O atentado
brutal ocorrido em Paris nos leva a uma natural consternação, assim como
algumas constatações, mas poderia servir igualmente a uma reflexão em relação a
(in)tolerância nossa de cada dia.
A primeira
constatação, desde os primeiros instantes entendida por todos, é a do ataque à
liberdade de expressão e de imprensa, uma vez que a violência foi feita contra
cartunistas e jornalistas em seu local de trabalho como suposta represália à
críticas contidas em charges publicadas pelo periódico Charlie Hebdo.
Um segundo
aspecto é que a tática utilizada desta vez não foi a da intimidação pelo terror
à esmo, cometido contra inocentes desconhecidos em aviões, torres de
escritórios ou estações de metrô, mas contra alvos determinados, disseminando
portanto não apenas o terror generalizado mas a mensagem de que alguma
"justiça" ou mesmo vingança divina estava sendo realizada.
Os que
atacam, talvez vinculados diretamente ao Estado Islâmico ou apenas lobos
solitários de uma causa que entendem sagrada, o fazem imbuídos da certeza da
defesa de valores que teriam sido violados nas representações artísticas do
jornal.
A mensagem
que conseguem transmitir, paradoxalmente, é justamente a oposta, a da mais
profunda intolerância.
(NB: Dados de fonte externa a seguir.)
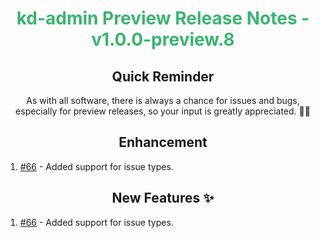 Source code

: <h1 align="center" style="color: mediumseagreen;font-weight: bold;">
kd-admin Preview Release Notes - v1.0.0-preview.8
</h1>

<h2 align="center" style="font-weight: bold;">Quick Reminder</h2>

<div align="center">

As with all software, there is always a chance for issues and bugs, especially for preview releases, so your input is greatly appreciated. 🙏🏼
</div>

<h2 align="center" style="font-weight: bold;">Enhancement</h2>

1. [#66](https://github.com/KinsonDigital/kd-admin/issues/66) - Added support for issue types.

<h2 align="center" style="font-weight: bold;">New Features ✨</h2>

1. [#66](https://github.com/KinsonDigital/kd-admin/issues/66) - Added support for issue types.
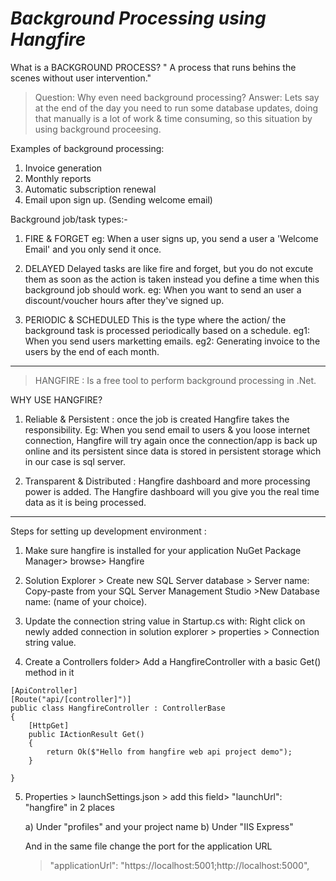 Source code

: # *Background Processing using Hangfire*

What is a BACKGROUND PROCESS?
" A process that runs behins the scenes without user intervention."

>Question: Why even need background processing?
>Answer: Lets say at the end of the day you need to run some database updates, doing that manually is a lot of work & time consuming, so this situation by using background proceesing.

Examples of background processing:
1) Invoice generation
2) Monthly reports
3) Automatic subscription renewal
4) Email upon sign up. (Sending welcome email)

Background job/task types:-
1) FIRE & FORGET
 eg: When a user signs up, you send a user a 'Welcome Email' and you only send it once.
 
2) DELAYED
  Delayed tasks are like fire and forget, but you do not excute them as soon as the action is taken instead you define a time when this background job should work.
  eg: When you want to send an user a discount/voucher hours after they've signed up.
  
3) PERIODIC & SCHEDULED
  This is the type where the action/ the background task is processed periodically based on a schedule.
  eg1: When you send users marketting emails.
  eg2: Generating invoice to the users by the end of each month.

------------------------------------------------------------------------------------------------------------------------------------------------------------------------------------------------
>HANGFIRE : Is a free tool to perform background processing in .Net.

WHY USE HANGFIRE?
1) Reliable & Persistent : once the job is created Hangfire takes the responsibility.
  Eg: When you send email to users & you loose internet connection, Hangfire will try again once the connection/app is back up online and its persistent since data is stored in persistent storage which in our case is sql server.

2) Transparent & Distributed : Hangfire dashboard and more processing power is added.
 The Hangfire dashboard will you give you the real time data as it is being processed.

  
  
  -------------------
 Steps for setting up development environment :
 
1) Make sure hangfire is installed for your application
 NuGet Package Manager> browse> Hangfire

 
2) Solution Explorer > Create new SQL Server database > Server name: Copy-paste from your SQL Server Management Studio >New Database name: (name of your choice).

3) Update the connection string value in Startup.cs with: Right click on newly added connection in solution explorer > properties > Connection string value.

4) Create a Controllers folder> Add a HangfireController with a basic Get() method in it 
 >
  
    [ApiController]
    [Route("api/[controller]")]
    public class HangfireController : ControllerBase
    {
        [HttpGet]
        public IActionResult Get()
        {
            return Ok($"Hello from hangfire web api project demo");
        }
       
    }

 5) Properties > launchSettings.json > add this field>  "launchUrl": "hangfire" in 2 places
    
     a) Under "profiles" and your project name
     b) Under "IIS Express"

    And in the same file change the port for the application URL
     >"applicationUrl": "https://localhost:5001;http://localhost:5000",
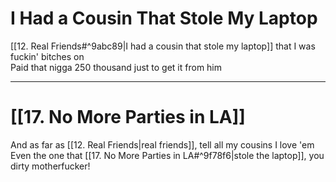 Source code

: # I Had a Cousin That Stole My Laptop

[[12. Real Friends#^9abc89|I had a cousin that stole my laptop]] that I was fuckin' bitches on  
Paid that nigga 250 thousand just to get it from him

---

# [[17. No More Parties in LA]]

And as far as [[12. Real Friends|real friends]], tell all my cousins I love 'em  
Even the one that [[17. No More Parties in LA#^9f78f6|stole the laptop]], you dirty motherfucker!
E não apenas contra a liberdade de expressão, direito
que fazem questão de não reconhecer, mas também contra a liberdade religiosa, a
qual inclui também a liberdade de não crer em nada ou crer na inexistência de
algo maior.
De toda
forma, o atentado brutal, o maior em meio século na França, tem proporções
muito menores que outros cometidos na década passada, na medida em que a silenciosa
colaboração e cooperação estratégica entre os países têm dificultado que grupos
extremistas possam levar a cabo ações mais espetaculares. Esta constatação
empírica mostra que, se não há como serem evitados na totalidade atentados
terroristas, há como os Estados organizarem-se de forma mais profícua em termos
de troca de informações e melhorar a segurança e vigilância geral.
A ação terrorista
agora claramente é dirigida ao "inimigo" mais à mão, alvo mais fácil
de atingir como uma redação, tornando-a relevante não pela grandiosidade mas pelo
seu suposto sucesso. Se de alguma forma jornais e cartunistas deixarem de
publicar trabalhos semelhantes aos do Charlie
Hebdo, o sucesso da ação criminosa estará alcançado.
Há, porém,
uma reflexão doméstica igualmente possível de ser feita. Não há intolerância
semelhante no Brasil (os bem mais que doze torcedores de futebol mortos ao
longo dos anos por aqui talvez discordem, lá do além, juntamente com aqueles criminosos
julgados e condenados à morte "em confronto" com a polícia, e paro
nestes exemplos) mas igualmente não se vê uma defesa intransigente das
liberdades por aqui e ultimamente boa parcela da população flerta inclusive com
ideias que representam a diminuição ou cerceamento de tais liberdades.
Isso talvez ocorra
pelo desconhecimento da importância desses e outros direitos e garantias
fundamentais à pessoa humana, mas claramente existe um sentimento de
intolerância que vem se aprofundando. Ainda que sem paralelo com a brutalidade da
ação em Paris, qualquer grau de intolerância é perniciosa e o exemplo extremo de
ontem apenas demonstra isso com inegável nitidez.
A resposta
talvez não seja apenas mais liberdade de expressão ou liberdade religiosa, mas
sim mais tolerância e, especialmente, mais entendimento do porquê dessas
liberdades. A defesa intransigente dos direitos humanos, dos quais fazem parte
tanto a liberdade de expressão e de imprensa quanto a liberdade religiosa,
deveria pautar as manifestações de solidariedade que se apresentam não apenas
em Paris mas em vários países, inclusive no Brasil.